(Task directions): Pictures do not belong in the copy; retype the records below exactly.

** Data follows **

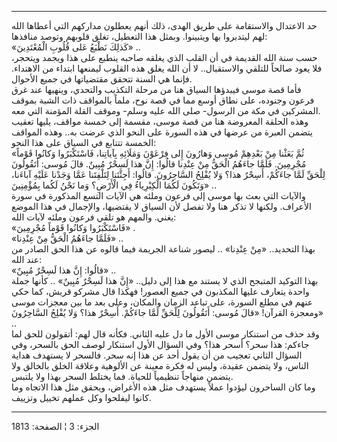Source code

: ------------------------------------------------------------------------

حد الاعتدال والاستقامة على طريق الهدى، ذلك أنهم يعطلون مداركهم التي
أعطاها الله لهم ليتدبروا بها ويتبينوا. وبمثل هذا التعطيل، تغلق قلوبهم
وتوصد منافذها:  
«كَذلِكَ نَطْبَعُ عَلى قُلُوبِ الْمُعْتَدِينَ» ..  
حسب سنة الله القديمة في أن القلب الذي يغلقه صاحبه ينطبع على هذا ويجمد
ويتحجر، فلا يعود صالحاً للتلقي والاستقبال.. لا أن الله يغلق هذه القلوب
ليمنعها ابتداء من الاهتداء. فإنما هي السنة تتحقق مقتضياتها في جميع
الأحوال.  
فأما قصة موسى فيبدؤها السياق هنا من مرحلة التكذيب والتحدي، وينهيها عند
غرق فرعون وجنوده، على نطاق أوسع مما في قصة نوح، ملماً بالمواقف ذات الشبة
بموقف المشركين في مكة من الرسول- صلى الله عليه وسلم- وموقف القلة المؤمنة
التي معه.  
وهذه الحلقة المعروضة هنا من قصة موسى، مقسمة إلى خمسة مواقف، يليها تعقيب
يتضمن العبرة من عرضها في هذه السورة على النحو الذي عرضت به.. وهذه
المواقف الخمسة تتتابع في السياق على هذا النحو:  
«ثُمَّ بَعَثْنا مِنْ بَعْدِهِمْ مُوسى وَهارُونَ إِلى فِرْعَوْنَ وَمَلَائِهِ بِآياتِنا، فَاسْتَكْبَرُوا
وَكانُوا قَوْماً مُجْرِمِينَ. فَلَمَّا جاءَهُمُ الْحَقُّ مِنْ عِنْدِنا قالُوا: إِنَّ هذا لَسِحْرٌ مُبِينٌ.
قالَ مُوسى: أَتَقُولُونَ لِلْحَقِّ لَمَّا جاءَكُمْ، أَسِحْرٌ هذا؟ وَلا يُفْلِحُ السَّاحِرُونَ. قالُوا:
أَجِئْتَنا لِتَلْفِتَنا عَمَّا وَجَدْنا عَلَيْهِ آباءَنا، وَتَكُونَ لَكُمَا الْكِبْرِياءُ فِي الْأَرْضِ؟ وَما
نَحْنُ لَكُما بِمُؤْمِنِينَ» ..  
والآيات التي بعث بها موسى إلى فرعون وملئه هي الآيات التسع المذكورة في
سورة الأعراف. ولكنها لا تذكر هنا ولا تفصل لأن السياق لا يقتضيها،
والإجمال في هذا الموضع يغني. والمهم هو تلقي فرعون وملئه لآيات الله:  
«فَاسْتَكْبَرُوا وَكانُوا قَوْماً مُجْرِمِينَ» .  
«فَلَمَّا جاءَهُمُ الْحَقُّ مِنْ عِنْدِنا» ..  
بهذا التحديد.. «مِنْ عِنْدِنا» .. ليصور شناعة الجريمة فيما قالوه عن هذا الحق
الصادر من عند الله:  
«قالُوا: إِنَّ هذا لَسِحْرٌ مُبِينٌ» ..  
بهذا التوكيد المتبجح الذي لا يستند مع هذا إلى دليل.. «إِنَّ هذا لَسِحْرٌ مُبِينٌ»
.. كأنها جملة واحدة يتعارف عليها المكذبون في جميع العصور! فهكذا قال
مشركو قريش، كما حكي عنهم في مطلع السورة، على تباعد الزمان والمكان، وعلى
بعد ما بين معجزات موسى ومعجزة القرآن! «قالَ مُوسى: أَتَقُولُونَ لِلْحَقِّ لَمَّا جاءَكُمْ.
أَسِحْرٌ هذا؟ وَلا يُفْلِحُ السَّاحِرُونَ» ..  
وقد حذف من استنكار موسى الأول ما دل عليه الثاني. فكأنه قال لهم: أتقولون
للحق لما جاءكم: هذا سحر؟ أسحر هذا؟ وفي السؤال الأول استنكار لوصف الحق
بالسحر، وفي السؤال الثاني تعجيب من أن يقول أحد عن هذا إنه سحر. فالسحر لا
يستهدف هداية الناس، ولا يتضمن عقيدة، وليس له فكرة معينة عن الألوهية
وعلاقة الخلق بالخالق ولا يتضمن منهاجاً تنظيمياً للحياة. فما يختلط السحر
بهذا ولا يلتبس.  
وما كان الساحرون ليؤدوا عملاً يستهدف مثل هذه الأغراض، ويحقق مثل هذا
الاتجاه وما كانوا ليفلحوا وكل عملهم تخييل وتزييف.

------------------------------------------------------------------------

الجزء: 3 ¦ الصفحة: 1813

** End of Data **

(Result for this exercise):
Source code

: ------------------------------------------------------------------------

حد الاعتدال والاستقامة على طريق الهدى، ذلك أنهم يعطلون مداركهم التي
أعطاها الله لهم ليتدبروا بها ويتبينوا. وبمثل هذا التعطيل، تغلق قلوبهم
وتوصد منافذها:  
«كَذلِكَ نَطْبَعُ عَلى قُلُوبِ الْمُعْتَدِينَ» ..  
حسب سنة الله القديمة في أن القلب الذي يغلقه صاحبه ينطبع على هذا ويجمد
ويتحجر، فلا يعود صالحاً للتلقي والاستقبال.. لا أن الله يغلق هذه القلوب
ليمنعها ابتداء من الاهتداء. فإنما هي السنة تتحقق مقتضياتها في جميع
الأحوال.  
فأما قصة موسى فيبدؤها السياق هنا من مرحلة التكذيب والتحدي، وينهيها عند
غرق فرعون وجنوده، على نطاق أوسع مما في قصة نوح، ملماً بالمواقف ذات الشبة
بموقف المشركين في مكة من الرسول- صلى الله عليه وسلم- وموقف القلة المؤمنة
التي معه.  
وهذه الحلقة المعروضة هنا من قصة موسى، مقسمة إلى خمسة مواقف، يليها تعقيب
يتضمن العبرة من عرضها في هذه السورة على النحو الذي عرضت به.. وهذه
المواقف الخمسة تتتابع في السياق على هذا النحو:  
«ثُمَّ بَعَثْنا مِنْ بَعْدِهِمْ مُوسى وَهارُونَ إِلى فِرْعَوْنَ وَمَلَائِهِ بِآياتِنا، فَاسْتَكْبَرُوا
وَكانُوا قَوْماً مُجْرِمِينَ. فَلَمَّا جاءَهُمُ الْحَقُّ مِنْ عِنْدِنا قالُوا: إِنَّ هذا لَسِحْرٌ مُبِينٌ.
قالَ مُوسى: أَتَقُولُونَ لِلْحَقِّ لَمَّا جاءَكُمْ، أَسِحْرٌ هذا؟ وَلا يُفْلِحُ السَّاحِرُونَ. قالُوا:
أَجِئْتَنا لِتَلْفِتَنا عَمَّا وَجَدْنا عَلَيْهِ آباءَنا، وَتَكُونَ لَكُمَا الْكِبْرِياءُ فِي الْأَرْضِ؟ وَما
نَحْنُ لَكُما بِمُؤْمِنِينَ» ..  
والآيات التي بعث بها موسى إلى فرعون وملئه هي الآيات التسع المذكورة في
سورة الأعراف. ولكنها لا تذكر هنا ولا تفصل لأن السياق لا يقتضيها،
والإجمال في هذا الموضع يغني. والمهم هو تلقي فرعون وملئه لآيات الله:  
«فَاسْتَكْبَرُوا وَكانُوا قَوْماً مُجْرِمِينَ» .  
«فَلَمَّا جاءَهُمُ الْحَقُّ مِنْ عِنْدِنا» ..  
بهذا التحديد.. «مِنْ عِنْدِنا» .. ليصور شناعة الجريمة فيما قالوه عن هذا الحق
الصادر من عند الله:  
«قالُوا: إِنَّ هذا لَسِحْرٌ مُبِينٌ» ..  
بهذا التوكيد المتبجح الذي لا يستند مع هذا إلى دليل.. «إِنَّ هذا لَسِحْرٌ مُبِينٌ»
.. كأنها جملة واحدة يتعارف عليها المكذبون في جميع العصور! فهكذا قال
مشركو قريش، كما حكي عنهم في مطلع السورة، على تباعد الزمان والمكان، وعلى
بعد ما بين معجزات موسى ومعجزة القرآن! «قالَ مُوسى: أَتَقُولُونَ لِلْحَقِّ لَمَّا جاءَكُمْ.
أَسِحْرٌ هذا؟ وَلا يُفْلِحُ السَّاحِرُونَ» ..  
وقد حذف من استنكار موسى الأول ما دل عليه الثاني. فكأنه قال لهم: أتقولون
للحق لما جاءكم: هذا سحر؟ أسحر هذا؟ وفي السؤال الأول استنكار لوصف الحق
بالسحر، وفي السؤال الثاني تعجيب من أن يقول أحد عن هذا إنه سحر. فالسحر لا
يستهدف هداية الناس، ولا يتضمن عقيدة، وليس له فكرة معينة عن الألوهية
وعلاقة الخلق بالخالق ولا يتضمن منهاجاً تنظيمياً للحياة. فما يختلط السحر
بهذا ولا يلتبس.  
وما كان الساحرون ليؤدوا عملاً يستهدف مثل هذه الأغراض، ويحقق مثل هذا
الاتجاه وما كانوا ليفلحوا وكل عملهم تخييل وتزييف.

------------------------------------------------------------------------

الجزء: 3 ¦ الصفحة: 1813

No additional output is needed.